Training is not progressing with optuna [question]
See original GitHub issueI’m building my own custom mini-grid environment.
Now when I’m using optuna for hyperparameter tuning the iteration is not progressing it is just iterating on the first epoch and not moving on the next step
Here is the overview of the environment:-
Obstacle Class:-
class nfa(WorldObj):
def __init__(self, color='purple'):
super().__init__('ball', color)
def can_overlap(self):
"""Can the agent overlap with this?"""
return True
def render(self, img):
fill_coords(img, point_in_rect(0, 1, 0, 1), COLORS[self.color])
Environment Class:-
class airforce(MiniGridEnv):
def __init__(self, size, seed=None):
super().__init__(
grid_size=size,
max_steps=10*size*size,
# Set this to True for maximum speed
see_through_walls=False,
seed=None
)
self.reward_range = (-10, 10)
def _gen_grid(self, width, height):
assert width >= 5 and height >= 5
# Create an empty grid
self.grid = Grid(width, height)
# Generate the surrounding walls
self.grid.wall_rect(0, 0, width, height)
# Place the agent in the top-left corner
self.agent_pos = (1, 1)
self.agent_dir = 0
# Place a goal square in the bottom-right corner
self.goal_pos = np.array((width - 2, height - 2))
self.put_obj(Goal(), *self.goal_pos)
#generate official locations 3
self.wall_pos = np.array((random.randint(2,width-4),random.randint(2,width-4)))
self.put_obj(nfa('purple'), *self.wall_pos)
self.wall_pos = np.array((random.randint(2,width-4),random.randint(2,width-4)))
self.put_obj(nfa('purple'), *self.wall_pos)
self.wall_pos = np.array((random.randint(2,width-4),random.randint(2,width-4)))
self.put_obj(nfa('purple'), *self.wall_pos)
self.wall_pos = np.array((random.randint(2,width-4),random.randint(2,width-4)))
self.put_obj(nfa('purple'), *self.wall_pos)

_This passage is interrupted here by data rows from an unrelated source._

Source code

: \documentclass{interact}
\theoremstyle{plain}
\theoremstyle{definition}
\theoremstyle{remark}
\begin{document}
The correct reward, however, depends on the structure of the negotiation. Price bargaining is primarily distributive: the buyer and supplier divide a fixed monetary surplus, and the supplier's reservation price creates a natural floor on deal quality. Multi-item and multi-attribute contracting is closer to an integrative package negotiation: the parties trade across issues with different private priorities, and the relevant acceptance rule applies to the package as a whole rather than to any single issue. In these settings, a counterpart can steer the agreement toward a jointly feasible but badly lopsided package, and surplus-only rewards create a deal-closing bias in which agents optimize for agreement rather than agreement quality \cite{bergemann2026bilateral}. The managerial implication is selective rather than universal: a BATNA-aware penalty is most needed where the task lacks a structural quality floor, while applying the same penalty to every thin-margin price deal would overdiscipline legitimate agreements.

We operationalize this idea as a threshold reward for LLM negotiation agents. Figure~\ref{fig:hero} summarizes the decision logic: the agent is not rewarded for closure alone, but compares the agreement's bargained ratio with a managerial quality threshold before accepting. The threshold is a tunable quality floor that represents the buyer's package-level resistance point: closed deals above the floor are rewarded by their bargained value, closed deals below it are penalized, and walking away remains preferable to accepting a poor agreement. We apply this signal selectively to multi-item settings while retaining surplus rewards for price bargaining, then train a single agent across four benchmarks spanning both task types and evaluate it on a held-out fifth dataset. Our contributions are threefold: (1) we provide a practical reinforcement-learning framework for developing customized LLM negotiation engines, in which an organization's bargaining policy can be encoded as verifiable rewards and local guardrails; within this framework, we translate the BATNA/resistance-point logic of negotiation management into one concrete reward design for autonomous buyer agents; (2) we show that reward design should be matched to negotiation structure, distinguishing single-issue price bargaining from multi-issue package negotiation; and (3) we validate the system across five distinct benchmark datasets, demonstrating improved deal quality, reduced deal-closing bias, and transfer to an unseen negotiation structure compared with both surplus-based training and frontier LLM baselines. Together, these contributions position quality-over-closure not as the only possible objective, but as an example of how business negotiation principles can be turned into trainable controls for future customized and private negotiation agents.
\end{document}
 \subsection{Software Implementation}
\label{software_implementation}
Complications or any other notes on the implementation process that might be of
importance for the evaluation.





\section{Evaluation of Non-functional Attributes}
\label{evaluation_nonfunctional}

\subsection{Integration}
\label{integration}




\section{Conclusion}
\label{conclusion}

self.wall_pos = np.array((random.randint(2,width-4),random.randint(2,width-4)))
self.put_obj(nfa('purple'), *self.wall_pos)
self.wall_pos = np.array((random.randint(2,width-4),random.randint(2,width-4)))
self.put_obj(nfa('purple'), *self.wall_pos)
self.wall_pos = np.array((random.randint(2,width-4),random.randint(2,width-4)))
self.put_obj(nfa('purple'), *self.wall_pos)
self.wall_pos = np.array((random.randint(2,width-4),random.randint(2,width-4)))
self.put_obj(nfa('purple'), *self.wall_pos)
self.wall_pos = np.array((random.randint(2,width-4),random.randint(2,width-4)))
self.put_obj(nfa('purple'), *self.wall_pos)
self.wall_pos = np.array((1,9))
self.put_obj(nfa('purple'), *self.wall_pos)
self.wall_pos = np.array((14,1))
self.put_obj(nfa('purple'), *self.wall_pos)
self.wall_pos = np.array((3,height-2))
self.put_obj(nfa('purple'), *self.wall_pos)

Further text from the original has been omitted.